On the island of Niuafo'ou sustained winds of 110 km/h were reported, while it was estimated that winds on the island had peaked at between 125–145 km/h. During the system's aftermath, a survey team was sent to Niuafoou, Niuatoputapu and Tafahi to assess the damage and the impact of the cyclone on the inhabitants. According to the report made by them, the cyclone left 99 families without home and 43 ones in need of tarpaulins to repair damages, most of them in the Niuafo'ou island. Also, Ron's winds caused extensive damage to agriculture and vegetation of the islands, in which includes total loss of fruit and breadfruit trees and severe damage to cassava and banana crops.

==Aftermath and records==
Ron's destructive winds caused severe damage in Tonga's sanitation systems, increasing the danger of an outbreak of infectious diseases. Approximately 30% of the water tanks and 95% of the catchment covers had been damaged, leading to a water shortage. Also, according to Tonga's National Disaster Relief Committee, the great loss of plantations and vegetation led to a six-month food shortage. Replanting programmes took up to 6–8 months to restore all the lost vegetation.

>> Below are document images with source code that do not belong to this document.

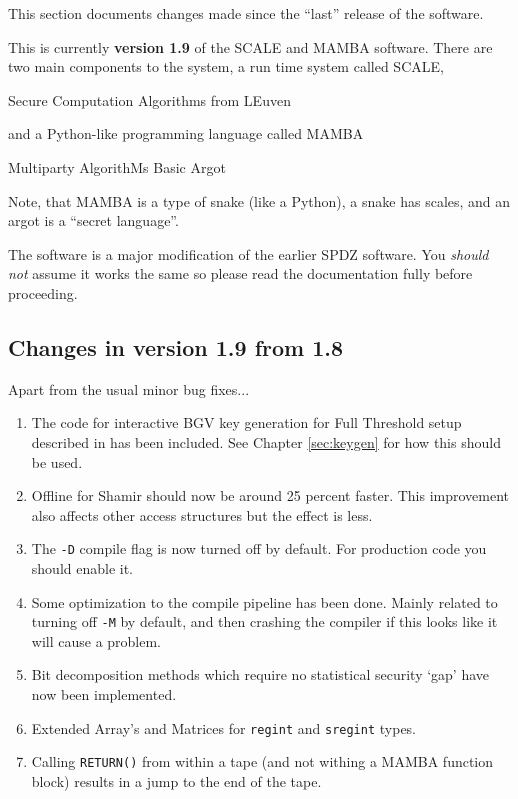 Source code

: 
This section documents changes made since the ``last'' release of
the software.

\vspace{5mm}

\noindent
This is currently {\bf version 1.9} of the SCALE and MAMBA software.
There are two main components to the system, a run time system called
SCALE,
\begin{center}
  Secure Computation Algorithms from LEuven
\end{center}
and a Python-like programming language called MAMBA
\begin{center}
  Multiparty AlgorithMs Basic Argot
\end{center}
Note, that MAMBA is a type of snake (like a Python), a snake
has scales, and an argot is a ``secret language''.

\vspace{5mm}

\noindent
The software is a major modification of the earlier SPDZ software.
You {\em should not} assume it works the same so please read
the documentation fully before proceeding.

\subsection{Changes in version 1.9 from 1.8}
Apart from the usual minor bug fixes...
\begin{enumerate}
\item The code for interactive BGV key generation for Full Threshold
        setup described in \cite{SPDZKG} has been included.
      See Chapter \ref{sec:keygen} for how this should be used.
\item Offline for Shamir should now be around 25 percent faster.
This improvement also affects other access structures but the effect
is less.
\item The \verb+-D+ compile flag is now turned off by default.
For production code you should enable it.
\item Some optimization to the compile pipeline has been done.
Mainly related to turning off \verb+-M+ by default,
and then crashing the compiler if this looks like
it will cause a problem.
\item Bit decomposition methods which require no statistical
security `gap' have now been implemented.
\item Extended Array's and Matrices for \verb+regint+ and \verb+sregint+ types.\
\item Calling \verb+RETURN()+ from within a tape (and not withing a MAMBA function block) results in a jump to the end of the tape.
\end{enumerate}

Several governments and organizations assisted the people affected by Ron. The Office for the Coordination of Humanitarian Affairs as allocated an Emergency Cash Grant of US$20,000 of relief items and coverage of transportation costs. The Government of New Zealand has provided temporary shelters and assistance with repairs to Government and public health buildings, as well as assistance with replanting with a total value of NZ$36,500 (approximately US$21,340). The United Kingdom provided supplies for the repair of water and sanitary systems of a total value of approximately £15,000 (US$25,000). The South Pacific Forum Secretariat in Fiji also helped Tonga, releasing US$10,000 from a special disaster fund.